Now immunassays are a multibillion dollar business based only on precision, as are most of the quality controls in med. lab. tests. In this environment HPLC is treated the same way by most "analysts" even though one seldomly knows anything about the matrix (one does not know whether the analyte peak is homogeneous). Just that much: It´s a hell of a problem.
One more thing on the original question: The reason for having those two words is, of course, that theoretically one can have a lousy recovery, but still have an excellent accuracy if you know what your recovery is and if you know that it stays constant. The lower the recovery the lower is the robustness, usually.
-------------------------------------------------------------------------------------------------------
By Anonymous on Monday, February 16, 2004 - 04:11 am:
"ACCURACY AS RECOVERY " IS WHAT IS ACCEPTABLE.

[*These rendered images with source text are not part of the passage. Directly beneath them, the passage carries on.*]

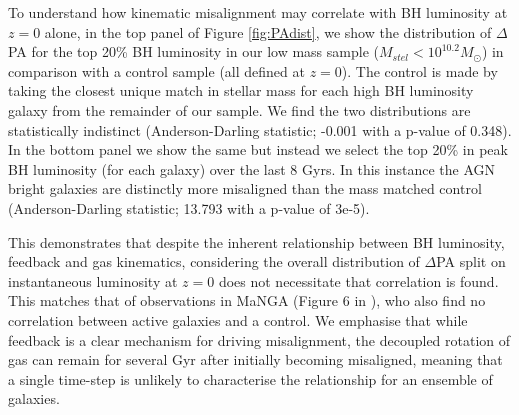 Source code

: \documentclass[fleqn,usenatbib]{mnras}
\begin{document}

To understand how kinematic misalignment may correlate with BH luminosity at $z=0$ alone, in the top panel of Figure \ref{fig:PAdist}, we show the distribution of $\Delta$PA for the top 20\% BH luminosity in our low mass sample ($M_{stel} < 10^{10.2}M_{\odot}$) in comparison with a control sample (all defined at $z=0$). The control is made by taking the closest unique match in stellar mass for each high BH luminosity galaxy from the remainder of our sample. We find the two distributions are statistically indistinct (Anderson-Darling statistic; -0.001 with a p-value of 0.348). In the bottom panel we show the same but instead we select the top 20\% in peak BH luminosity (for each galaxy) over the last 8 Gyrs. In this instance the AGN bright galaxies are distinctly more misaligned than the mass matched control (Anderson-Darling statistic; 13.793 with a p-value of 3e-5). 

This demonstrates that despite the inherent relationship between BH luminosity, feedback and gas kinematics, considering the overall distribution of $\Delta$PA split on instantaneous luminosity at $z=0$ does not necessitate that correlation is found. This matches that of observations in MaNGA (Figure 6 in \citet[][]{ilha2019}), who also find no correlation between active galaxies and a control. We emphasise that while feedback is a clear mechanism for driving misalignment, the decoupled rotation of gas can remain for several Gyr after initially becoming misaligned, meaning that a single time-step is unlikely to characterise the relationship for an ensemble of galaxies. 
\end{document}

-------------------------------------------------------------------------------------------------------
By B,Buglio on Monday, February 16, 2004 - 06:18 pm:
Accuracy, as I understand it, depends on whether
youre dealing w the API or the drug product. In
the former case you would want to compare the
method against other methods(eg titration or UV
assay). In the latter case one is looking for the
effect of the matrix on the assay so one would
assay the drug product then spike the product and
determine the recovery.
-------------------------------------------------------------------------------------------------------
By Anonymous on Friday, June 18, 2004 - 12:03 pm:
How do you go about validating a standard addition method? I want to validate a method for OVI. I know it is linear based on std add. How would you go about validating for FDA regs?